Yemen Reveals True Identity of Mastermind of Deadly USS Cole Blast
The mastermind behind the deadly suicide bombing of the USS Cole has been identified as Abdul Rahman al-Saafani, a Yemeni who fled abroad under an assumed name, a police source was quoted as telling AFP Thursday.
"The mastermind of the attack is in fact Abdul Rahman Hussein Mohammad al-Saafani, carrier of passport number 414187," the source told AFP.
"Saafani left Yemen a month before the attack after having supervised all phases" up until then, said the source close to the investigation into the October 12 blast that left 17 US sailors dead and 38 others injured.
Yemeni authorities had earlier announced they were searching for a Yemeni named Mohammad Omar al-Harazi, from Saf'an, 80 kilometers (50 miles) west of Sanaa, as the kingpin of the group behind the attack on the US naval destroyer in Aden, according to the agency.
"Yemeni investigators have cleared up most details of the attack, which was prepared three years in advance," the source said, adding that "one of the two men who carried out the attack, Hassan Said Qwadh al-Khamiri, had a false identity card since 1997."
The second attacker has still not been identified, according to the police source, who said the investigation was "in its final phase".
But a trial originally set for the end of January has been delayed indefinitely, as Yemeni investigators traveled to the United States and Germany as part of broadening inquiries into the blast of the multi-billion-dollar warship, added the agency.
Interior Minister Hussein Arab said on January 4 that 16 suspects had been rounded up.

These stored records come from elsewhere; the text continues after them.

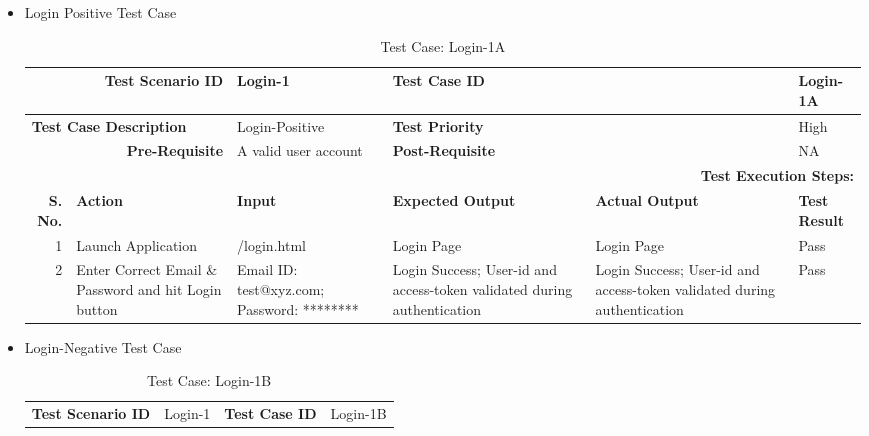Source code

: \documentclass[a4paper, hidelinks, 12pt]{report}
\begin{document}
\begin{itemize}
\item{Login Positive Test Case}
\begin{table}[H]
  \centering
  \caption{Test Case: Login-1A}
    \begin{tabular}{|r|p{4.355em}|p{7.715em}|p{6.43em}|p{5.855em}|p{5.07em}|}
    \toprule
    \multicolumn{2}{|p{13.425em}|}{\textbf{Test Scenario ID}} & Login-1 & \multicolumn{2}{p{12.285em}|}{\textbf{Test Case ID}} & Login-1A \\
    \midrule
    \multicolumn{2}{|l|}{\multirow{2}[2]{*}{\textbf{Test Case Description}}} & \multirow{2}[2]{*}{Login-Positive} & \multicolumn{2}{l|}{\multirow{2}[2]{*}{\textbf{Test Priority}}} & \multirow{2}[2]{*}{High} \\
    \multicolumn{2}{|l|}{} & \multicolumn{1}{l|}{} & \multicolumn{2}{l|}{} & \multicolumn{1}{l|}{} \\
    \midrule
    \multicolumn{2}{|p{13.425em}|}{\textbf{Pre-Requisite}} & A valid user account & \multicolumn{2}{p{12.285em}|}{\textbf{Post-Requisite}} & NA \\
    \midrule
    \multicolumn{6}{p{38.495em}|}{\textbf{Test Execution Steps:}} \\
    \midrule
    \multicolumn{1}{|p{5.07em}|}{\textbf{S. No.}} & \textbf{Action } & \textbf{Input} & \textbf{Expected Output} & \textbf{Actual Output} & \textbf{Test Result} \\
    \midrule
    1     & Launch Application & /login.html & Login Page & Login Page & Pass \\
    \midrule
    2     & Enter Correct Email \& Password and hit Login button & Email ID: test@xyz.com; Password: ******** & Login Success; User-id and access-token validated during authentication & Login Success; User-id and access-token validated during authentication & Pass \\
    \bottomrule
    \end{tabular}%
  \label{tab:Text case: Login-1A}%
\end{table}%
\item{Login-Negative Test Case}
\begin{table}[H]
  \centering
  \caption{Test Case: Login-1B}
    \begin{tabular}{|r|p{4.355em}|p{7.715em}|p{6.43em}|p{5.855em}|p{5.07em}|}
    \toprule
    \multicolumn{2}{|p{13.425em}|}{\textbf{Test Scenario ID}} & Login-1 & \multicolumn{2}{p{12.285em}|}{\textbf{Test Case ID}} & Login-1B \\

\end{tabular}
\end{table}
\end{itemize}
\end{document}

Police have since arrested a Yemeni deemed a prime suspect, who implicated alleged Saudi dissident leader Osama bin Laden in the Cole bombing.
Meanwhile, the Washington Post newspaper quoted US officials as saying Wednesday that a suspect who was arrested shortly after the bombing of two American embassies in East Africa in 1998 told the Federal Bureau of Investigations (FBI) about a "plot to attack a US warship in Yemen."

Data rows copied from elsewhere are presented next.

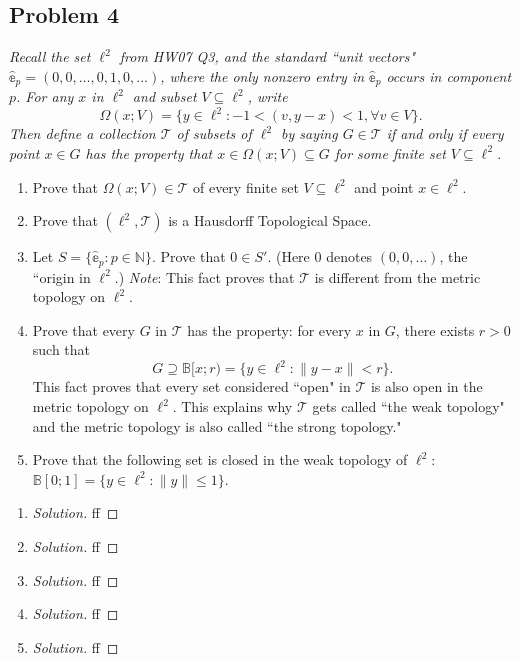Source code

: \documentclass{article}
\newcommand{\N}{{\mathbb N}}
\begin{document}
\subsection*{Problem 4}
{\it Recall the set $\ell^2$ from HW07 Q3,
and the standard ``unit vectors" $\hat{\mathbb{e}}_p = (0,0,\dots,0,1,0,\dots)$,
where the only nonzero entry in $\hat{\mathbb{e}}_p$ occurs in component $p$.
For any $x$ in $\ell^2$ and subset $V \subseteq \ell^2$, write
\[
	\Omega(x;V) = \{y \in \ell^2 \colon -1 < (v,y-x)<1, \forall v \in V\}.
\]
Then define a collection $\mathcal{T}$ of subsets of $\ell^2$ by saying
$G \in \mathcal{T}$ if and only if every point $x \in G$ has the property
that $x \in \Omega(x;V) \subseteq G$ for some \emph{finite set} $V \subseteq \ell^2$.
\begin{enumerate}
	\item Prove that $\Omega(x;V) \in \mathcal{T}$ of every finite set
		$V \subseteq \ell^2$ and point $x \in \ell^2$.
	\item Prove that $(\ell^2, \mathcal{T})$ is a Hausdorff Topological Space.
	\item Let $S = \{\hat{\mathbb{e}}_p \colon p \in \N\}$.
		Prove that $0 \in S'$.
		(Here $0$ denotes $(0,0,\dots)$, the ``origin in $\ell^2$.)
		\emph{Note}: This fact proves that $\mathcal{T}$ is
		different from the metric topology on $\ell^2$.
	\item Prove that every $G$ in $\mathcal{T}$ has the property:
		for every $x$ in $G$, there exists $r>0$ such that
		\[
			G \supseteq \mathbb{B}[x;r) = \{y \in \ell^2 \colon
			\lVert y - x \rVert < r\}.
		\]
		This fact proves that every set considered ``open" in $\mathcal{T}$
		is also open in the metric topology on $\ell^2$.
		This explains why $\mathcal{T}$ gets called ``the weak topology"
		and the metric topology is also called ``the strong topology."
	\item Prove that the following set is closed in the weak topology of $\ell^2$:
		$\mathbb{B}[0;1] = \{y \in \ell^2 \colon \lVert y \rVert \leq 1\}$.
\end{enumerate}}

\begin{enumerate}
	\item \begin{proof}[Solution]\let\qed\relax
		ff
	\end{proof}
	\item \begin{proof}[Solution]\let\qed\relax
		ff
	\end{proof}
	\item \begin{proof}[Solution]\let\qed\relax
		ff
	\end{proof}
	\item \begin{proof}[Solution]\let\qed\relax
		ff
	\end{proof}
	\item \begin{proof}[Solution]\let\qed\relax
		ff
	\end{proof}
\end{enumerate}
\clearpage
\end{document}
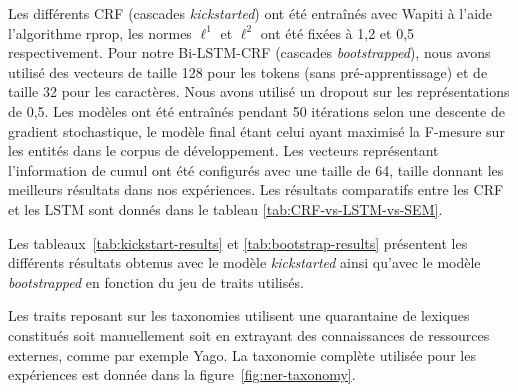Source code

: \documentclass[12pt,a4paper,times,twoside,openright]{report}
\begin{document}
Les différents CRF (cascades \textit{kickstarted}) ont été entraînés avec Wapiti à l'aide l'algorithme rprop, les normes $\ell^{1}$ et $\ell^{2}$ ont été fixées à 1,2 et 0,5 respectivement. Pour notre Bi-LSTM-CRF (cascades \textit{bootstrapped}), nous avons utilisé des vecteurs de taille 128 pour les tokens (sans pré-apprentissage) et de taille 32 pour les caractères. Nous avons utilisé un dropout sur les représentations de 0,5. Les modèles ont été entraînés pendant 50 itérations selon une descente de gradient stochastique, le modèle final étant celui ayant maximisé la F-mesure sur les entités dans le corpus de développement. Les vecteurs représentant l'information de cumul ont été configurés avec une taille de 64, taille donnant les meilleurs résultats dans nos expériences. Les résultats comparatifs entre les CRF et les LSTM sont donnés dans le tableau \ref{tab:CRF-vs-LSTM-vs-SEM}.

Les tableaux\ \ref{tab:kickstart-results} et \ref{tab:bootstrap-results} présentent les différents résultats obtenus avec le modèle \emph{kickstarted} ainsi qu'avec le modèle \emph{bootstrapped} en fonction du jeu de traits utilisés.

Les traits reposant sur les taxonomies utilisent une quarantaine de lexiques constitués soit manuellement soit en extrayant des connaissances de ressources externes, comme par exemple Yago. La taxonomie complète utilisée pour les expériences est donnée dans la figure\ \ref{fig:ner-taxonomy}.
\end{document}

The officials confirmed an ABC News report that the suspect, Mohamed Rashed Daoud Owhali, allegedly told the FBI about a plan for a rocket attack on a US warship in Yemen, said the Post.
The FBI sent a message on August 26 1998, to the Pentagon warning of a plot to attack a Navy ship in Yemen, and the visit of one US warship to Yemen was canceled, the ABC report said, quoted by the Post.

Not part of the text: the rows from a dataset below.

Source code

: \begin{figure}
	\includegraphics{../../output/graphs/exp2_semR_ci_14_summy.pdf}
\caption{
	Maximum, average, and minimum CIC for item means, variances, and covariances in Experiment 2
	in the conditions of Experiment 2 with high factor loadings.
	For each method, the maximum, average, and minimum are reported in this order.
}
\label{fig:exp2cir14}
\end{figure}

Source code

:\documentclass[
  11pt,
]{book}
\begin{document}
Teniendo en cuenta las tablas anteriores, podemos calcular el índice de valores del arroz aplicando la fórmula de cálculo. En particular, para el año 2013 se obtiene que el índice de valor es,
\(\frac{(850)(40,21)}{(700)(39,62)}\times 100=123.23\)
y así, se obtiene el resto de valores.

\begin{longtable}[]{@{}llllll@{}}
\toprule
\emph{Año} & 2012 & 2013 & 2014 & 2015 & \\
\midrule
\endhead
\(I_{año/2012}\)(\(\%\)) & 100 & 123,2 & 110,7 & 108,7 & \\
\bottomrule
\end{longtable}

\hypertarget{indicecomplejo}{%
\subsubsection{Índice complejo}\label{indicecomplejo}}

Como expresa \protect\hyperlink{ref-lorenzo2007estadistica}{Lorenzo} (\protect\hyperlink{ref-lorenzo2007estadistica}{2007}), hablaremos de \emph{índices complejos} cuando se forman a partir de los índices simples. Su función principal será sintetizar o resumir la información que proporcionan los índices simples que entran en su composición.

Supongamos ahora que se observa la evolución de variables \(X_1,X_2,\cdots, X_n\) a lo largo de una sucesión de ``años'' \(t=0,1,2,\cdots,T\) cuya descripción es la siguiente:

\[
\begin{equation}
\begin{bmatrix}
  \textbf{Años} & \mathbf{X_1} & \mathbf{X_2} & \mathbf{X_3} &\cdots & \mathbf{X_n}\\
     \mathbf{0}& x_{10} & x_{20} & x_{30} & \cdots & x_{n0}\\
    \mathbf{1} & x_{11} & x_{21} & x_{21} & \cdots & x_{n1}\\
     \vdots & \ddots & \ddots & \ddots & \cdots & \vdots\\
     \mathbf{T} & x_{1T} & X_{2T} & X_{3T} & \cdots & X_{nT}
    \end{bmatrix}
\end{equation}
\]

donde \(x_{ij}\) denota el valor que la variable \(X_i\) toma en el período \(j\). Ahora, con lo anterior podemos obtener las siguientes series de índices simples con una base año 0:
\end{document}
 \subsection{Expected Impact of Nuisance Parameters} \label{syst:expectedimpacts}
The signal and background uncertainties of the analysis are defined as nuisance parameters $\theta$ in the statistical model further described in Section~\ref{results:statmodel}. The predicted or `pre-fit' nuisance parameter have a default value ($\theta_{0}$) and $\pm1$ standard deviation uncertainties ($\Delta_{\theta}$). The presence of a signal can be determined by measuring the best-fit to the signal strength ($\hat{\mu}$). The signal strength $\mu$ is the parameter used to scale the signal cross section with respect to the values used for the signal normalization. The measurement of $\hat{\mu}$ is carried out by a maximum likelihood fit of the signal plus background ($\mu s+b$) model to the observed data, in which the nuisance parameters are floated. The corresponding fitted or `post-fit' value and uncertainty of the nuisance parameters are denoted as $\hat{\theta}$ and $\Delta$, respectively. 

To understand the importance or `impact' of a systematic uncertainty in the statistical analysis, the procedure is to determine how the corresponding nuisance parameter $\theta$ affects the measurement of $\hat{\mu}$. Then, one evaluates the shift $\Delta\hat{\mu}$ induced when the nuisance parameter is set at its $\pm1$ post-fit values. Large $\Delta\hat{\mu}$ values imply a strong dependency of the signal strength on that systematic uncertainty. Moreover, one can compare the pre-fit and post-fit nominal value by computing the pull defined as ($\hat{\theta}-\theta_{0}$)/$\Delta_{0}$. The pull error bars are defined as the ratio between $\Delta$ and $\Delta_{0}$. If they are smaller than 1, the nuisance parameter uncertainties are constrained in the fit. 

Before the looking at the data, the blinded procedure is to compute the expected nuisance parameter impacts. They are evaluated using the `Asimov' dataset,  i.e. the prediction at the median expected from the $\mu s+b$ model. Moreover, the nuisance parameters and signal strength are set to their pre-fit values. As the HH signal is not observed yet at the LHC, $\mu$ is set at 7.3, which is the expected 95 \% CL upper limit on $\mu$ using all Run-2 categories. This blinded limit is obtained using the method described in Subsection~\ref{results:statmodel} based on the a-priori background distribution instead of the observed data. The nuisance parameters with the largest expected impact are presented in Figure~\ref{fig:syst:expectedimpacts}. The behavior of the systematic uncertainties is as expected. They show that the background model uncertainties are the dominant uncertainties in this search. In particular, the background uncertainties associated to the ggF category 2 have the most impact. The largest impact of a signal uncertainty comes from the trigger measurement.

Two years later, the USS Cole was crippled by a suspected suicide attack on October 12 in the Yemeni port of Aden.
US officials said the information allegedly from Owhali, a supporter of bin Laden, was vague and nonspecific, according to the paper.
The FBI declined to comment, and a Pentagon spokesman said he did not have the details about the report.
Owhali, meanwhile, is to go on trial in New York for the embassy bombings.
"The information did go out to various military channels," a US official told the paper on condition of anonymity.
"The information was not that detailed or specific," he added.
The report specifically said it would not be a suicide attack, an intelligence officer told the Post.
"The information was from a source of undetermined reliability and was uncorroborated, and that such an attack would take a couple of months to arrange," he said.
ABC said the FBI had also sent the report to the Central Intelligence Agency (CIA), but a CIA spokesman said there was no record that the agency had received the report at that time.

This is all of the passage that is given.